For the year ended September 30, 2020, the largest contributors to performance were Take-Two Interactive (TTWO), Ollie’s Bargain Outlets (OLLI) and IAA Inc (IAA). The largest detractors to performance were SP Plus (SP), Hanesbrands (HBI) and Garrett Motion (GTX). We no longer own Hanesbrands or Garrett Motion.
We remain optimistic about the Fund’s future. An uncertain path of economic recovery, unpredictable changes in covid cases, volatile political environment and other factors are creating huge swings in market sentiment. The high volatility that accompanies these swings is beneficial to our management strategy, as it allows us greater opportunity to commit your capital to good businesses at good prices.

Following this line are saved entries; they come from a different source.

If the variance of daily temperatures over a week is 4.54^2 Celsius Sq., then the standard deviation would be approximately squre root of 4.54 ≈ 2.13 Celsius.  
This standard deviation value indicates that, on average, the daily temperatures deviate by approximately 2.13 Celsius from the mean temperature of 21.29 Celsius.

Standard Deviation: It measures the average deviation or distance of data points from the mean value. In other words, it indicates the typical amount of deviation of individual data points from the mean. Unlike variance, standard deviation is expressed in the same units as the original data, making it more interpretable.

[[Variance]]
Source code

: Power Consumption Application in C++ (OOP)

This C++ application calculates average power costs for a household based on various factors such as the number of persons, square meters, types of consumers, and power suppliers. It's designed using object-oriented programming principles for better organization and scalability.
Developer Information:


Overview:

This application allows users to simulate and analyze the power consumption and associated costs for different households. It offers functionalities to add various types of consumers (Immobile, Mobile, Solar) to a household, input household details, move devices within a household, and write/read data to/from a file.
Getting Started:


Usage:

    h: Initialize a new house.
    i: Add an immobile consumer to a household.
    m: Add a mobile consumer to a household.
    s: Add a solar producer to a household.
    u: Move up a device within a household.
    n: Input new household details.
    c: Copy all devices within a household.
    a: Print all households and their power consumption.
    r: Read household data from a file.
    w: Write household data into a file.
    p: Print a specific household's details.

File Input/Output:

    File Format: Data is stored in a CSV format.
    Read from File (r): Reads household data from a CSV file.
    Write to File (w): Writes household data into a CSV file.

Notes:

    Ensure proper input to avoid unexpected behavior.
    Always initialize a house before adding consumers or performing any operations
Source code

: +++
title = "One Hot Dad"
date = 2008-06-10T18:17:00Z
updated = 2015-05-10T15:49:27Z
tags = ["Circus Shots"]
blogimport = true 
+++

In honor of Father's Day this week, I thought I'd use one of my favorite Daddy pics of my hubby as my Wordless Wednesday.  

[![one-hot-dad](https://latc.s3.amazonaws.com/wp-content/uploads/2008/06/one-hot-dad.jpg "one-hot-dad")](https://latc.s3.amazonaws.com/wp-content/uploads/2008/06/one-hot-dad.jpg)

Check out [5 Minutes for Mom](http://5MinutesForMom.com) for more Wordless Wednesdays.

In addition, we have been pleasantly surprised at the valuations of many high-quality small cap businesses. Propelled by favorable narratives, the market is red hot in certain areas (e.g. SPACs, IPOs, software, etc.), while smaller companies have not garnered the same attention and recovery in share price. There are several companies on our possible buy list of high-quality small caps whose prices are approaching our targeted entry points. The Fund’s 17.5% cash reserves give us the dry powder to purchase these names without liquidating others, while also seeking to protect your capital in the event of a drawdown.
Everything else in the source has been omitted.